This is just a collection of some ideas after reading about this method. They have a single, persistent server process that either serves requests directly or is running behind apache. They even have a method to start the persistent server via some autostart.cgi executed by Apache.
CGI (multi-process) == problem
CGI is a problem, but also a reality. Some systems out there offer nothing more than CGI.
The special problems of plain CGI are those:
- slow startup (the bigger and more powerful moin gets, the worse this will be)
- no possibility to keep/cache data between requests except on slow disk
The problems with enhanced CGI (as in fastcgi or mod_python) and in all multi-process setups are those:
- data changes behind your back, so you have to watch all the time
data changes on disk, so watching is slow
- watching makes code more complicated
- you can keep data in RAM between requests, but it isn't too useful, because there can be cache coherency problems due to data changing on disk. So this speeds up mainly code module import.
the hard way
The hard way of solving that would be to drop all CGI stuff and do some single-process-only approach (see URL at top of the page). We already have such servers (twisted-based and standalone). They can run behind apache.

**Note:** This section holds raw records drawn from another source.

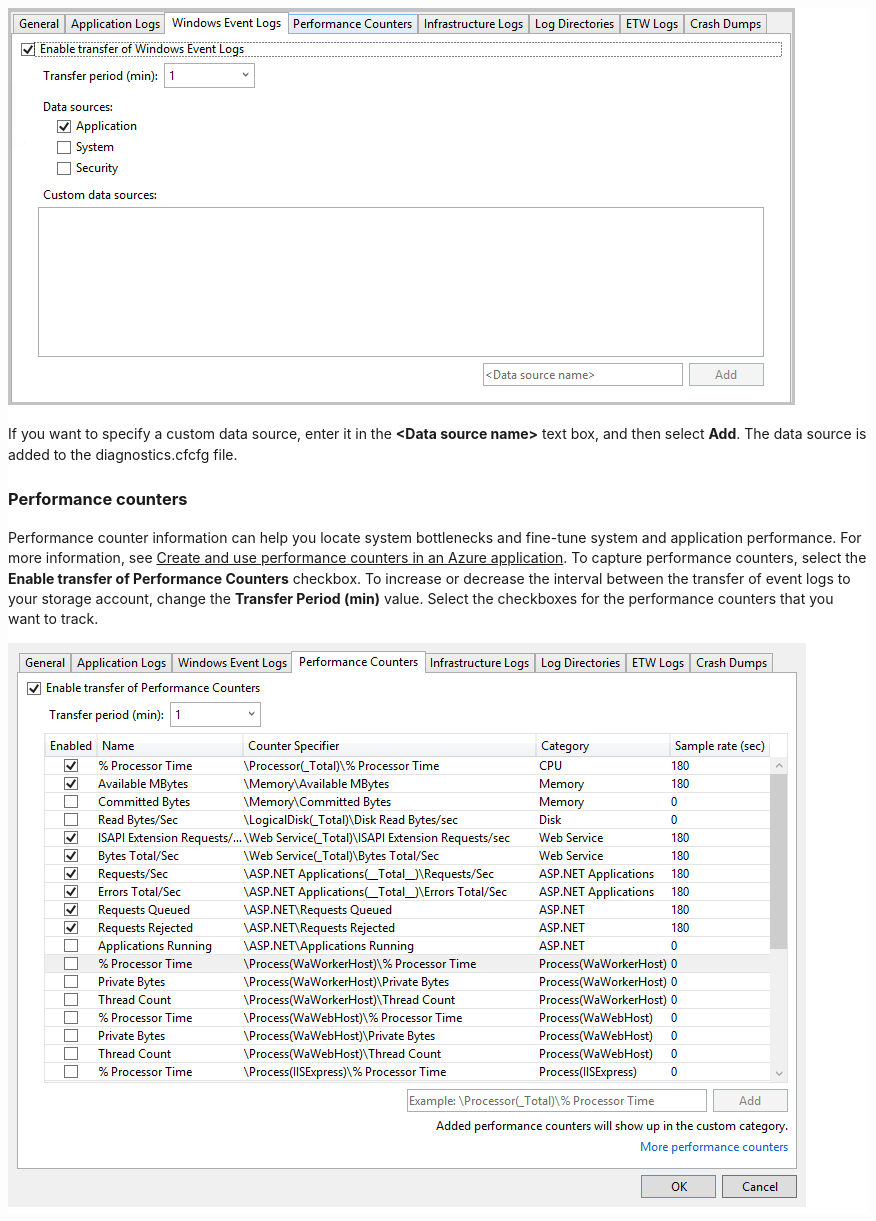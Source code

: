 ![Event logs](./media/vs-azure-tools-diagnostics-for-cloud-services-and-virtual-machines/IC796664.png)

If you want to specify a custom data source, enter it in the **\<Data source name\>** text box, and then select **Add**. The data source is added to the diagnostics.cfcfg file.

### Performance counters

Performance counter information can help you locate system bottlenecks and fine-tune system and application performance. For more information, see [Create and use performance counters in an Azure application](/azure/cloud-services/diagnostics-performance-counters). To capture performance counters, select the **Enable transfer of Performance Counters** checkbox. To increase or decrease the interval between the transfer of event logs to your storage account, change the **Transfer Period (min)** value. Select the checkboxes for the performance counters that you want to track.

![Performance counters](./media/vs-azure-tools-diagnostics-for-cloud-services-and-virtual-machines/IC758147.png)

Completely dropping CGI support is currently no option as it would make many of our non-root users really unhappy, because they maybe can't do another configuration.

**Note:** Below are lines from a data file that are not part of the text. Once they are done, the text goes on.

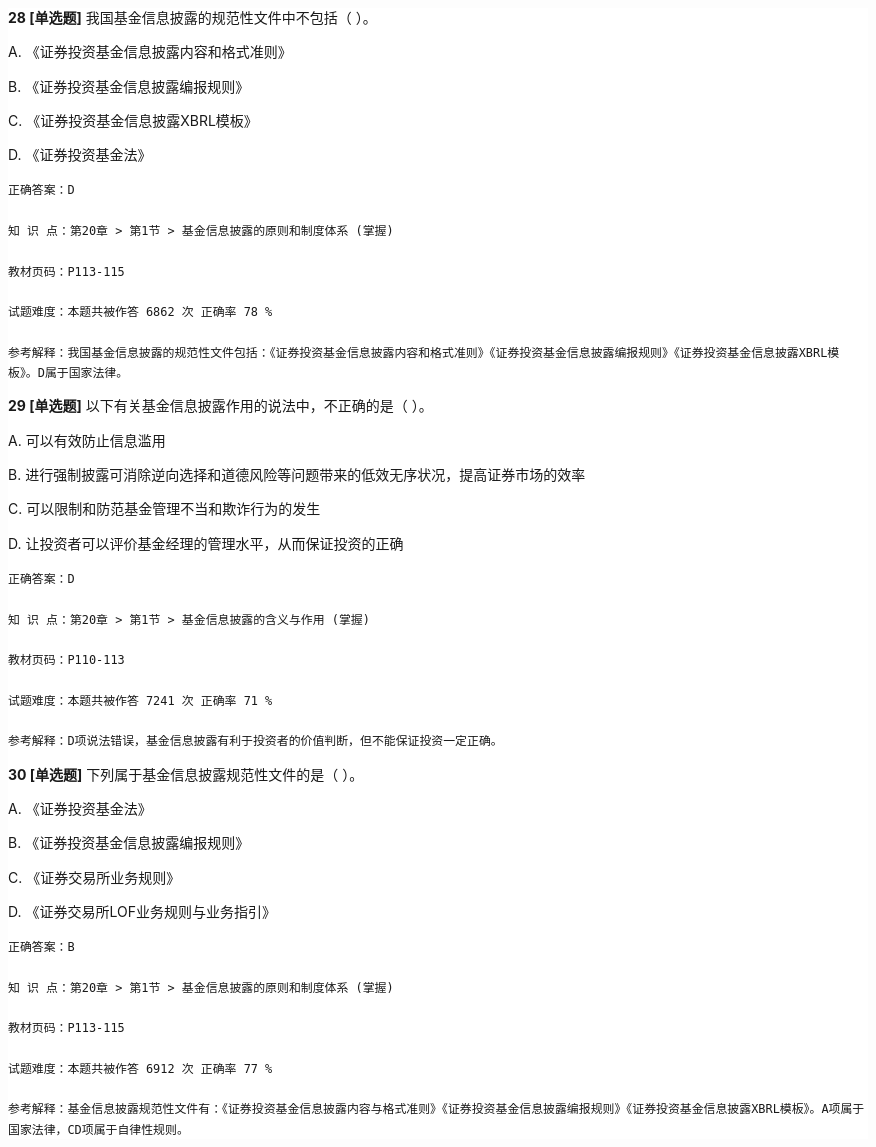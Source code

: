 
**28 [单选题]** 我国基金信息披露的规范性文件中不包括（       ）。

A. 《证券投资基金信息披露内容和格式准则》

B. 《证券投资基金信息披露编报规则》

C. 《证券投资基金信息披露XBRL模板》

D. 《证券投资基金法》

```
正确答案：D

知 识 点：第20章 > 第1节 > 基金信息披露的原则和制度体系 (掌握)

教材页码：P113-115

试题难度：本题共被作答 6862 次 正确率 78 %

参考解释：我国基金信息披露的规范性文件包括：《证券投资基金信息披露内容和格式准则》《证券投资基金信息披露编报规则》《证券投资基金信息披露XBRL模板》。D属于国家法律。
```


**29 [单选题]** 以下有关基金信息披露作用的说法中，不正确的是（        ）。

A. 可以有效防止信息滥用

B. 进行强制披露可消除逆向选择和道德风险等问题带来的低效无序状况，提高证券市场的效率

C. 可以限制和防范基金管理不当和欺诈行为的发生&nbsp;

D. 让投资者可以评价基金经理的管理水平，从而保证投资的正确

```
正确答案：D

知 识 点：第20章 > 第1节 > 基金信息披露的含义与作用 (掌握)

教材页码：P110-113

试题难度：本题共被作答 7241 次 正确率 71 %

参考解释：D项说法错误，基金信息披露有利于投资者的价值判断，但不能保证投资一定正确。
```


**30 [单选题]** 下列属于基金信息披露规范性文件的是（       ）。

A. 《证券投资基金法》

B. 《证券投资基金信息披露编报规则》

C. 《证券交易所业务规则》

D. 《证券交易所LOF业务规则与业务指引》

```
正确答案：B

知 识 点：第20章 > 第1节 > 基金信息披露的原则和制度体系 (掌握)

教材页码：P113-115

试题难度：本题共被作答 6912 次 正确率 77 %

参考解释：基金信息披露规范性文件有：《证券投资基金信息披露内容与格式准则》《证券投资基金信息披露编报规则》《证券投资基金信息披露XBRL模板》。A项属于国家法律，CD项属于自律性规则。
```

But what would we win (if we did)? Don't panic, this is just theory!
If we would use just a single process, it would mean:
- we can keep lots of data structures in RAM and just have to coordinate thread access to them (fast)
- a page dict with page name, state, metadata, content, backlinks, ....

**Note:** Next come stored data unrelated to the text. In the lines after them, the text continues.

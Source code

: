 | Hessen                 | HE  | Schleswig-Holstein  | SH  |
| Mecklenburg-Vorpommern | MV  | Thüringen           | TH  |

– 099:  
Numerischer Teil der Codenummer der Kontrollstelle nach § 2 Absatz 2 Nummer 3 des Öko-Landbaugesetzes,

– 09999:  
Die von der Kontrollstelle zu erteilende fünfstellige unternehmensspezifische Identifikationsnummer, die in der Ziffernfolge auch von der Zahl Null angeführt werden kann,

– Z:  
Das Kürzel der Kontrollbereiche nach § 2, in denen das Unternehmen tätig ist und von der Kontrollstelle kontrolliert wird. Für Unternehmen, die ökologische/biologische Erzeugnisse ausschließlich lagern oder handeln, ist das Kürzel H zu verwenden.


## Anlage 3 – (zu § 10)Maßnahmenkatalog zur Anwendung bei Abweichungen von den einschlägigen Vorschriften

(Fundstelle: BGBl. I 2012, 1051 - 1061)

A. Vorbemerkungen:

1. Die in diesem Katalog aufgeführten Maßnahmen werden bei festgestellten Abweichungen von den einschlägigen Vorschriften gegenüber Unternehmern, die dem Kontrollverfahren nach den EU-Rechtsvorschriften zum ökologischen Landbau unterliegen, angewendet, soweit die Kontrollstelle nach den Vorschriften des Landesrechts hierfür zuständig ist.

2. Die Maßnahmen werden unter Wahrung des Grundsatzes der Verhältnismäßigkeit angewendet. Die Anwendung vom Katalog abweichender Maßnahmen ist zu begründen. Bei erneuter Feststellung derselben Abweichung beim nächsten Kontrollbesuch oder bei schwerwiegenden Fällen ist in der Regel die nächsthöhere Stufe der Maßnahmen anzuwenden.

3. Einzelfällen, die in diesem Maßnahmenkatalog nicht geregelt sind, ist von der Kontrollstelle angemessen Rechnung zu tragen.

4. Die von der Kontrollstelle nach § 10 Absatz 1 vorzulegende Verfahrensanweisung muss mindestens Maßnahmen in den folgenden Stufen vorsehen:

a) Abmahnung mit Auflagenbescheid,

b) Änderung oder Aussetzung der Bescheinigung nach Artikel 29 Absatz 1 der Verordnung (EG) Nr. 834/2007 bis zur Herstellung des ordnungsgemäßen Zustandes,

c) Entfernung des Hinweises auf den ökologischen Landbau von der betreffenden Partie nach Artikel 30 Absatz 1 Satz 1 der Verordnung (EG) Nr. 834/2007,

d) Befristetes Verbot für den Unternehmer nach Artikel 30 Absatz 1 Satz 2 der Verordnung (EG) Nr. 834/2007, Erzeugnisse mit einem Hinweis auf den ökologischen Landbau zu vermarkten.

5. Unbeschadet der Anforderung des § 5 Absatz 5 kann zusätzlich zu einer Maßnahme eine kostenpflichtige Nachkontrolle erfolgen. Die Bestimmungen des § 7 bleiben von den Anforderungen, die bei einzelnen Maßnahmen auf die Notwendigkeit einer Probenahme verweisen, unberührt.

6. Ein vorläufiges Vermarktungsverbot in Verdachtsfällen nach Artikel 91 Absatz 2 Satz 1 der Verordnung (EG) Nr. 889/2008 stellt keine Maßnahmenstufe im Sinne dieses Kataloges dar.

- a page name TRIE for gaga2 like stuff
- this is door-opening for features and scalability not possible today
- nothing changes on disk that we have to watch, easier code, more time for other features
- we would use threads to cope with long-running functions (running single-threaded is currently no option due to that)
the soft way
So what could be the soft ways? Maybe we could think about favouring long-running stuff while keeping CGI possible.
Global Moin Lock (GML)
If moin would be designed to run single-process only (and not watch what's happening behind its back on disk), we could run it as CGI, but we would have to use a GML to avoid multiple processes running concurrently (or at least not running the critical areas in the code concurrently).
That would slow down CGI for wikis with many concurrent users (but CGI isn't best for that anyway), but would work for single users or wikis with low traffic.
We could do interpreter loading and module importing before locking as well as result output after releasing the lock, so at least those uncritical code parts could be done concurrently (for plain CGI). As that stuff takes quite some time and runs concurrently, the impact for normal page views wouldn't be dramatic.
The only real problems would be features taking lots of time in the locked code parts, like:
- search (essential, but can be sped up by using an index and maybe split in multiple requests by not searching all at once)
- eventstats (could be switched off)
- other long-running future features (could be switched off)
The GML could be realized by some storage.open(EXCLUSIVE) (and ...close()), so stuff could even run unlocked until storage access is necessary and continue to run unlocked after the close() call.
Using Apache multithreaded?
Apache2 internally supports multi-threaded operation (for static stuff).
Does this also work somehow for fastcgi or mod_python so there would be only one python and moin process, but multiple threads?
Comments
I don't think this approach to the problem(s) does help much. There are several problems that may be discussed but not all of them are related to CGI. I think it would make more sense to identify single problems and evaluate how much impact they really have and what could be possible solutions. I'd guess dropping CGI doesn't help in most cases anyway... So I suggest to refactor this page into the single technical issues and not keep it grouped to possible (wrong) solutions. -- FlorianFesti 2005-08-22 10:55:16
I strongly second Fabi's opinion here. -- AlexanderSchremmer 2005-08-22 11:18:09
It is not only about existing problems (and how to solve them somehow), but a general design question:
- do we limit what moin can do due to multi-process problems (or developer time, because some stuff is hard and time-intensive to implement correctly) in favour of best-possible (but still slow) CGI operation, or
- do we limit how multi-process operates to get rid of the problems only multi-process concurrency has in favour of easier and more correct code and features not possible with multi-process. This will make the slow code somewhat slower, but the fast code potentially much faster, esp. for big wikis.